AMSTERDAM – A commercially available gene-expression test significantly improved discrimination between low- and high-risk stage I and IIa lung cancer patients in a pair of validation tests, leading investigators to propose routine use of the test to identify early-stage patients who should get adjuvant chemotherapy.
"The multigene assay can outperform conventional risk factors and staging, and may lead to personalized therapies for patients with early-stage nonsquamous non–small cell lung cancer," Dr. Johannes Kratz said at the World Conference on Lung Cancer.
Dr. Johannes Kratz
Dr. Kratz conceded that no prospective, randomized study has yet tested whether identification of high-risk stage I patients singled out a subgroup that would definitely benefit from adjuvant chemotherapy. But the prognostic information that the genetic test already provides justifies its routine use in stage I and II patients, said Dr. Kratz, a surgeon who performed this study while at the University of California, San Francisco (UCSF), but who is now at Massachusetts General Hospital in Boston.
"I think [the test] is certainly ready for prognosis, to give patients information," he said in an interview. "We’ll start using it routinely for prognosis at UCSF. We believe the strength of the results show it’s ready for prime time.

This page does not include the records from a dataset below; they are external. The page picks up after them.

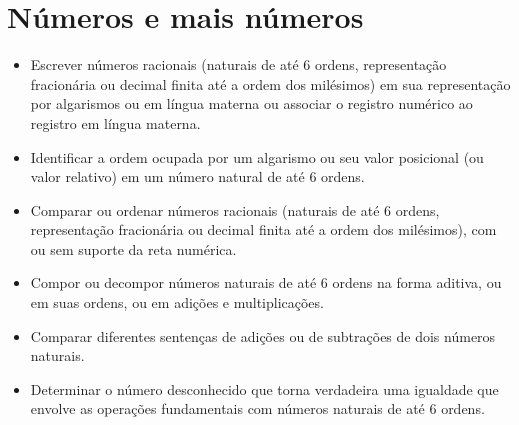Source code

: \chapter{Números e mais números}



\begin{itemize}
\item Escrever números racionais (naturais de até 6 ordens, representação
fracionária ou decimal finita até a ordem dos milésimos) em sua
representação por algarismos ou em língua materna ou associar o registro
numérico ao registro em língua materna.

\item Identificar a ordem ocupada por um algarismo ou seu valor posicional
(ou valor relativo) em um número natural de até 6 ordens.

\item Comparar ou ordenar números racionais (naturais de até 6 ordens,
representação fracionária ou decimal finita até a ordem dos milésimos),
com ou sem suporte da reta numérica.

\item Compor ou decompor números naturais de até 6 ordens na forma aditiva,
ou em suas ordens, ou em adições e multiplicações.

\item Comparar diferentes sentenças de adições ou de subtrações de dois números naturais.

\item Determinar o número desconhecido que torna verdadeira uma igualdade
que envolve as operações fundamentais com números naturais de até 6
ordens.
\end{itemize}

Whether it should also be used to guide treatment, especially for stage I patients, is up to each health care provider, but it opens an interesting possibility before anything is proven in a randomized, controlled trial. The hope is that by identifying high-risk patients, you’ll improve their survival by giving them adjuvant chemotherapy. And in some of the low-risk stage II patients, you can avoid some of the toxicities of adjuvant chemotherapy."
Although several different genetic tests for stage I lung cancer have been studied over the past decade, none have wound up as marketed tests. Dr. Kratz and his associates set out to develop a practical and commercially viable test. They worked in collaboration with Pinpoint Genomics, the company that has now begun marketing the test.
The test they developed uses polymerase chain reaction–based gene expression assays for 11 different genes, based on results from prior studies that identified genes critical to key causal pathways leading to lung cancer. "We took a truly blinded, one-shot approach" in putting together the genetic test panel, without any tinkering during the validation phase to boost the prognostic strength of the test, he explained at the conference sponsored by the International Association for the Study of Lung Cancer. They also focused on tests that use paraffin-embedded specimens.
"I don’t think a prospective validation study is needed" before routine prognostic use of the test begins, he said. The validation studies "were done retrospectively, but in a very controlled way that was equivalent to prospective validation. I think we have powerful evidence that these markers provide additional prognostic information. We’re not saying to abandon traditional staging, but this adds useful prognostic information."
The initial test development cohort consisted of 361 stage I, II, and III patients treated and followed at UCSF. Validation used two independent cohorts, 433 stage I patients treated by physicians from Kaiser Permanente of Northern California, and a second cohort of 1,006 patients with stage I, II, or II disease treated at hospitals affiliated with the China Clinical Trials Consortium. Median follow-up in the three cohorts ranged from just over 3 years to just short of 6 years. Five-year mortality was about 42% in each of the three cohorts. About 80% of the nonsquamous non–small cell lung cancer patients in the three cohorts had adenocarcinomas.
The genetic test used to discriminate among three risk levels in the UCSF cohort identified a low-risk group with a calculated 5-year survival of 78%, an intermediate group with a 5-year survival of 60%, and a high-risk group with a survival rate of 30%. Between-group differences were statistically significant (P = .00005). The U.S. and Chinese validation cohorts each led to identification of three very similar prognostic subgroups, "suggesting that the assay was based on principles of lung cancer biology that are fundamental to the disease and remain constant despite the diverse genetic backgrounds of the populations studied," Dr. Kratz said.
In a multivariate analysis that controlled for age, sex, tumor size, and smoking history, high-risk identification using the genetic test led to a near doubling of the mortality risk in the Kaiser cohort (hazard ratio = 1.93, P = .010) and a more than tripling of the mortality risk in the Chinese cohort, compared with the low-risk tertile (HR = 3.25, P less than .001).